SK sent e-mail of thanks but will also send a more formal card of
thanks.

We also received £50.87 from the Mayor’s carol concert donations
and this was made up to £61 with a few extra amounts.

Our account now stands at £762.75.

Membership subs are now due again: £15 waged, £10 concessions,
£5 students. Bank transfers are ok for payment of subs.

SK – suggests we can now pay for venue hire out of the Wycombe for
Fairtrade account

SK – is planning to hold a Traidcraft Big Brew event on Wednesday
23rd Feb 10am – 11.30am at CSK. In the past CSK said that takings
from the cafe could be given to Traidcraft Exchange. This time SK will
not ask for this due to the generous donation already given by CSK.
Suggests 10% of our account ie. £76 could be donated to Traidcraft
Exchange instead.

Mayor’s Carol Concert (12th Dec 2021)

SM – this seemed to go well and it was good to have the link up with
Lesley Clarke and Andrea Baughan. Matt and Maz were also there. A
few Covid-related arrangements were required but all went ok.

Wycombe Friends of the Earth/Population Matters/Wycombe
Environment

Update from Ivan (received after meeting): Wycombe Environment
group is promoting bee flowers and Wycombe FOE are looking into
insulation in low income homes.

IT issues

TT – re: e-mails – may need more e-mails as it is awkward for one
person to be using the group one on any particular project which
they are leading. Could have individual ones set up eg.
mike@fairtrade.co.uk etc. Could also be a group one as well.

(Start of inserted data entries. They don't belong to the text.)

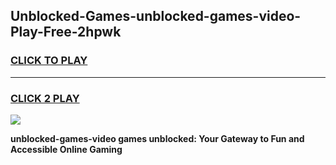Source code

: 
## Unblocked-Games-unblocked-games-video-Play-Free-2hpwk
<h3>
<a href="https://premium76.site?title=unblocked-games-video&ref=22A">CLICK TO PLAY</a></h3>
<hr>

<h3>
<a href="https://premium76.site?title=unblocked-games-video&ref=22A">CLICK 2 PLAY</a>
  
</h3>

<a href="https://premium76.site?title=unblocked-games-video&ref=22A"><img src="https://clearcache.store/games.png"></a>


**unblocked-games-video games unblocked: Your Gateway to Fun and Accessible Online Gaming**
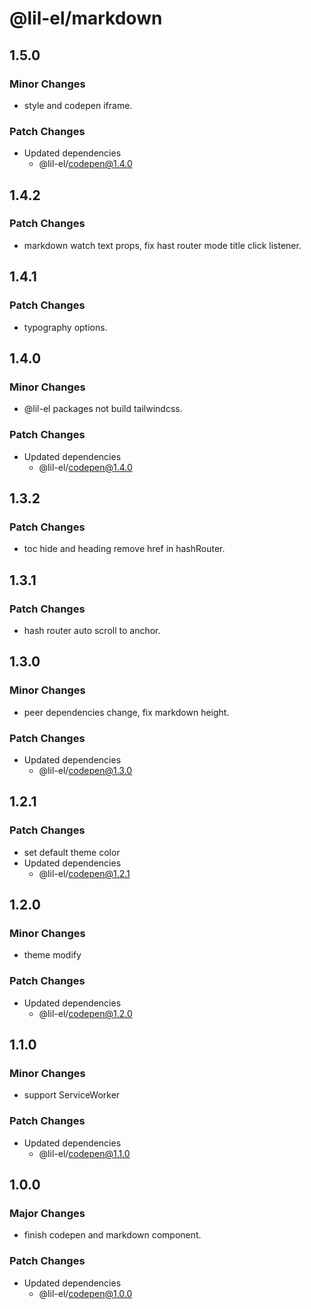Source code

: # @lil-el/markdown

## 1.5.0

### Minor Changes

- style and codepen iframe.

### Patch Changes

- Updated dependencies
  - @lil-el/codepen@1.4.0

## 1.4.2

### Patch Changes

- markdown watch text props, fix hast router mode title click listener.

## 1.4.1

### Patch Changes

- typography options.

## 1.4.0

### Minor Changes

- @lil-el packages not build tailwindcss.

### Patch Changes

- Updated dependencies
  - @lil-el/codepen@1.4.0

## 1.3.2

### Patch Changes

- toc hide and heading remove href in hashRouter.

## 1.3.1

### Patch Changes

- hash router auto scroll to anchor.

## 1.3.0

### Minor Changes

- peer dependencies change, fix markdown height.

### Patch Changes

- Updated dependencies
  - @lil-el/codepen@1.3.0

## 1.2.1

### Patch Changes

- set default theme color
- Updated dependencies
  - @lil-el/codepen@1.2.1

## 1.2.0

### Minor Changes

- theme modify

### Patch Changes

- Updated dependencies
  - @lil-el/codepen@1.2.0

## 1.1.0

### Minor Changes

- support ServiceWorker

### Patch Changes

- Updated dependencies
  - @lil-el/codepen@1.1.0

## 1.0.0

### Major Changes

- finish codepen and markdown component.

### Patch Changes

- Updated dependencies
  - @lil-el/codepen@1.0.0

MK – ok to keep using own private e-mails for inter-group contacts as
well. Can use the group one as a repository of documents if that is
useful. We did have a rota for the info@ address. We could go back
to this.

LH – as a church they get more contact from their Facebook page
than their website

SK – queried how to put things onto our Facebook page

LH – could do this via TT as he is one of the page admin people for
the page

TT – he could also add SK via the admin page

LH – Facebook is good for advertising events to local people (perhaps
for our generation, not so much for younger people)

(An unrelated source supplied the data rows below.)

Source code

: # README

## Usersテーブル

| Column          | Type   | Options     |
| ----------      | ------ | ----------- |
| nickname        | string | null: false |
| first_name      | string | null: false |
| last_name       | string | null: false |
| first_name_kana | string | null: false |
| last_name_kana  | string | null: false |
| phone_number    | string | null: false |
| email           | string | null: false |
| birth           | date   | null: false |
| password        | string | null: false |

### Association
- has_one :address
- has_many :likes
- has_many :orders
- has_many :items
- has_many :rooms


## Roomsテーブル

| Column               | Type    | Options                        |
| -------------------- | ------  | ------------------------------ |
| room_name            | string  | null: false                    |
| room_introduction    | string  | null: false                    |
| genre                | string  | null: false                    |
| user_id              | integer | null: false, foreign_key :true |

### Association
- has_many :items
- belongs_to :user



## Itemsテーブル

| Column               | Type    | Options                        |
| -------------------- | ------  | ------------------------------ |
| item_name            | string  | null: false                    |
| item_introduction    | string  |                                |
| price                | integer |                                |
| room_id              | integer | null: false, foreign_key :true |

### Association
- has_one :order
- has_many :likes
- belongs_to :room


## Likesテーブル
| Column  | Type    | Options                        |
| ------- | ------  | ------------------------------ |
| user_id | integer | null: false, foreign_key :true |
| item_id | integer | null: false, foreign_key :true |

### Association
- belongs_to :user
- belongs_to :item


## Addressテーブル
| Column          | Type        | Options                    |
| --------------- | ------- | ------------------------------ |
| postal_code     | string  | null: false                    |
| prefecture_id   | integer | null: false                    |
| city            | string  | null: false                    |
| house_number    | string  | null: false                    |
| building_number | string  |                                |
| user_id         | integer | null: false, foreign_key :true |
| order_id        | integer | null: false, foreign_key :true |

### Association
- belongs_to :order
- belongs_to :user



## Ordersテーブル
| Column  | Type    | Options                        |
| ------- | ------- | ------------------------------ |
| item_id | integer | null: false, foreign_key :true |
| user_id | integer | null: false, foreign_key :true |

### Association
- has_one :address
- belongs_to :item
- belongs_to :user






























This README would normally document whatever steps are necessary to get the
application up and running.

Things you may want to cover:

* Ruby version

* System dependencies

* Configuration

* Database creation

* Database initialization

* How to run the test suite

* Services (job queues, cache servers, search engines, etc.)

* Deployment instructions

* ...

JM – thinks the partnership with Grecia needs to be highlighted more
on our website. Currently it is to be found under ‘News’. Maybe if an
icon could be added so that this leads directly to anything about the
partnership.

SK – the partnership is now very active and important for our group

JM – would be good to have a separate meeting with TT/MK about
this

LH – there are links on the WFF home page but maybe the Grecia one
could be highlighted more

TT – some things on the website could be removed/updated. Need to
have more recent content from the group to put on the website

Other issues

MK – the Mayor’s carol concert was the first time the revised banner
was used and drew some favourable comments

MK – our Public Liability insurance has been confirmed by the FT
Foundation up to Nov 22

Schools link

MK – had a meeting in late Oct/early Nov with several teachers at
Highcrest and MK and SM had a more recent meeting (on 10/01/22)
with Colette Barker and several teachers. Year 8 are doing a project
on FT. CB has arranged for us to deliver assemblies in FT Fortnight.
They are also having Traidcraft stalls. MK has also been invited back
to give a talk to A-level students. CB has arranged for half the school
to visit Cadbury’s World. Highcrest have been very enthusiastic on
this project. Maria at Coope Victoria is delighted by this. When
MK/SK visit Costa Rica in May they will also be meeting with teachers
at the Liceo. A presentation that MK was going to give to the Liceo
before Christmas has been postponed due to his health issues –
hopefully this may happen in March.

JM – suggested it would be good to do a video meet-up with the
Mayor of Grecia, the Manager of Coope Victoria, Maria and others as
was done from the Mayor’s parlour in Wycombe previously.
MK – Highcrest want to put FT into the curriculum at the lower levels
and want to make Spanish the compulsory foreign language for all
the students

Fairtrade Fortnight

MK – will be delivering six 15-minute sessions for assemblies at
Highcrest plus there will be Traidcraft stalls at the school. MK sent
our FT directory to CB and she will send this out to every parent in
the school. MK will also be interviewed for a video to be put on the
school’s website and this will be available to parents.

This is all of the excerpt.